PROBLEM DETAILS - Restate the data word for word. Leave the pictures out.

AVAILABLE DATA -
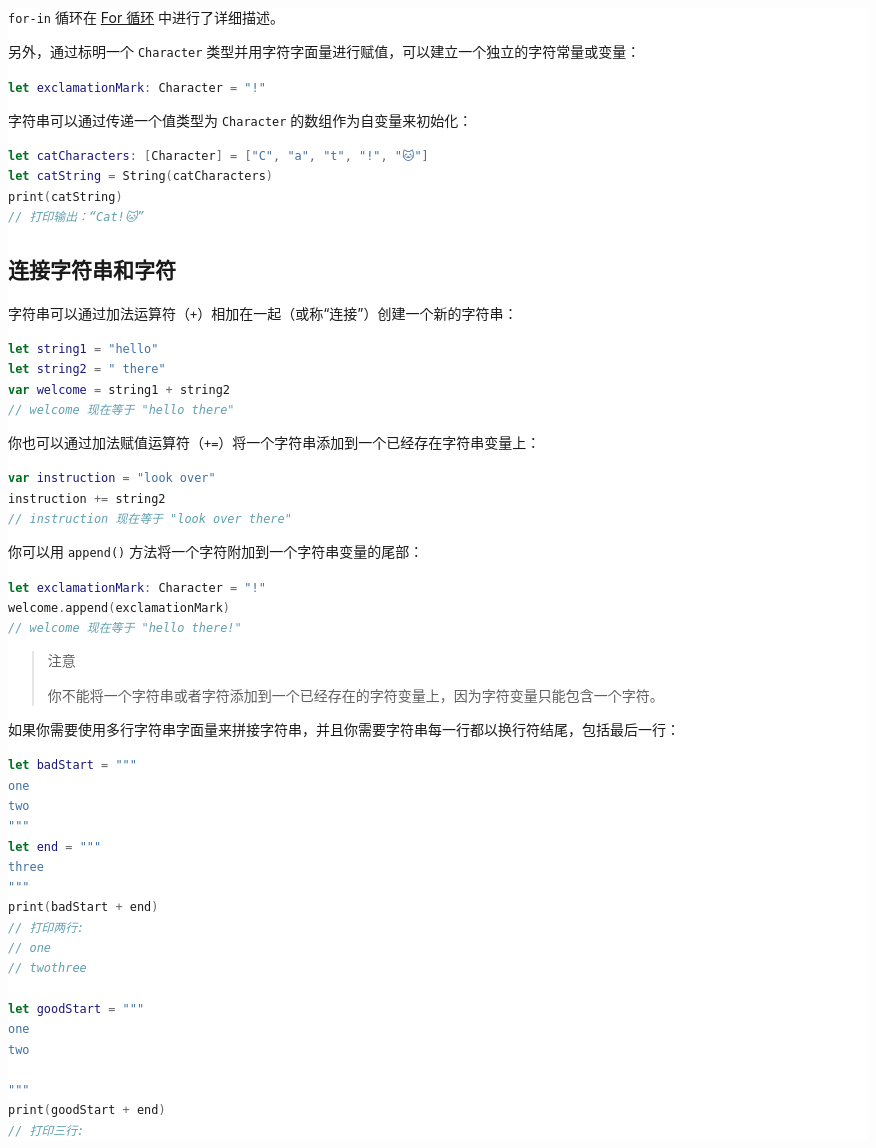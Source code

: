 `for-in` 循环在 [For 循环](https://github.com/ininmm/the-swift-programming-language-in-chinese/tree/8b9f8ba4cb97148e9d1b43c50f9e1c8e4175f753/source/chapter2/05_Control_Flow.html#for_loops) 中进行了详细描述。

另外，通过标明一个 `Character` 类型并用字符字面量进行赋值，可以建立一个独立的字符常量或变量：

```swift
let exclamationMark: Character = "!"
```

字符串可以通过传递一个值类型为 `Character` 的数组作为自变量来初始化：

```swift
let catCharacters: [Character] = ["C", "a", "t", "!", "🐱"]
let catString = String(catCharacters)
print(catString)
// 打印输出：“Cat!🐱”
```

## 连接字符串和字符

字符串可以通过加法运算符（`+`）相加在一起（或称“连接”）创建一个新的字符串：

```swift
let string1 = "hello"
let string2 = " there"
var welcome = string1 + string2
// welcome 现在等于 "hello there"
```

你也可以通过加法赋值运算符（`+=`）将一个字符串添加到一个已经存在字符串变量上：

```swift
var instruction = "look over"
instruction += string2
// instruction 现在等于 "look over there"
```

你可以用 `append()` 方法将一个字符附加到一个字符串变量的尾部：

```swift
let exclamationMark: Character = "!"
welcome.append(exclamationMark)
// welcome 现在等于 "hello there!"
```

> 注意
>
> 你不能将一个字符串或者字符添加到一个已经存在的字符变量上，因为字符变量只能包含一个字符。

如果你需要使用多行字符串字面量来拼接字符串，并且你需要字符串每一行都以换行符结尾，包括最后一行：

```swift
let badStart = """
one
two
"""
let end = """
three
"""
print(badStart + end)
// 打印两行:
// one
// twothree

let goodStart = """
one
two

"""
print(goodStart + end)
// 打印三行:
```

COMPLETED TASK -
Source code

: `for-in` 循环在 [For 循环](https://github.com/ininmm/the-swift-programming-language-in-chinese/tree/8b9f8ba4cb97148e9d1b43c50f9e1c8e4175f753/source/chapter2/05_Control_Flow.html#for_loops) 中进行了详细描述。

另外，通过标明一个 `Character` 类型并用字符字面量进行赋值，可以建立一个独立的字符常量或变量：

```swift
let exclamationMark: Character = "!"
```

字符串可以通过传递一个值类型为 `Character` 的数组作为自变量来初始化：

```swift
let catCharacters: [Character] = ["C", "a", "t", "!", "🐱"]
let catString = String(catCharacters)
print(catString)
// 打印输出：“Cat!🐱”
```

## 连接字符串和字符

字符串可以通过加法运算符（`+`）相加在一起（或称“连接”）创建一个新的字符串：

```swift
let string1 = "hello"
let string2 = " there"
var welcome = string1 + string2
// welcome 现在等于 "hello there"
```

你也可以通过加法赋值运算符（`+=`）将一个字符串添加到一个已经存在字符串变量上：

```swift
var instruction = "look over"
instruction += string2
// instruction 现在等于 "look over there"
```

你可以用 `append()` 方法将一个字符附加到一个字符串变量的尾部：

```swift
let exclamationMark: Character = "!"
welcome.append(exclamationMark)
// welcome 现在等于 "hello there!"
```

> 注意
>
> 你不能将一个字符串或者字符添加到一个已经存在的字符变量上，因为字符变量只能包含一个字符。

如果你需要使用多行字符串字面量来拼接字符串，并且你需要字符串每一行都以换行符结尾，包括最后一行：

```swift
let badStart = """
one
two
"""
let end = """
three
"""
print(badStart + end)
// 打印两行:
// one
// twothree

let goodStart = """
one
two

"""
print(goodStart + end)
// 打印三行:
```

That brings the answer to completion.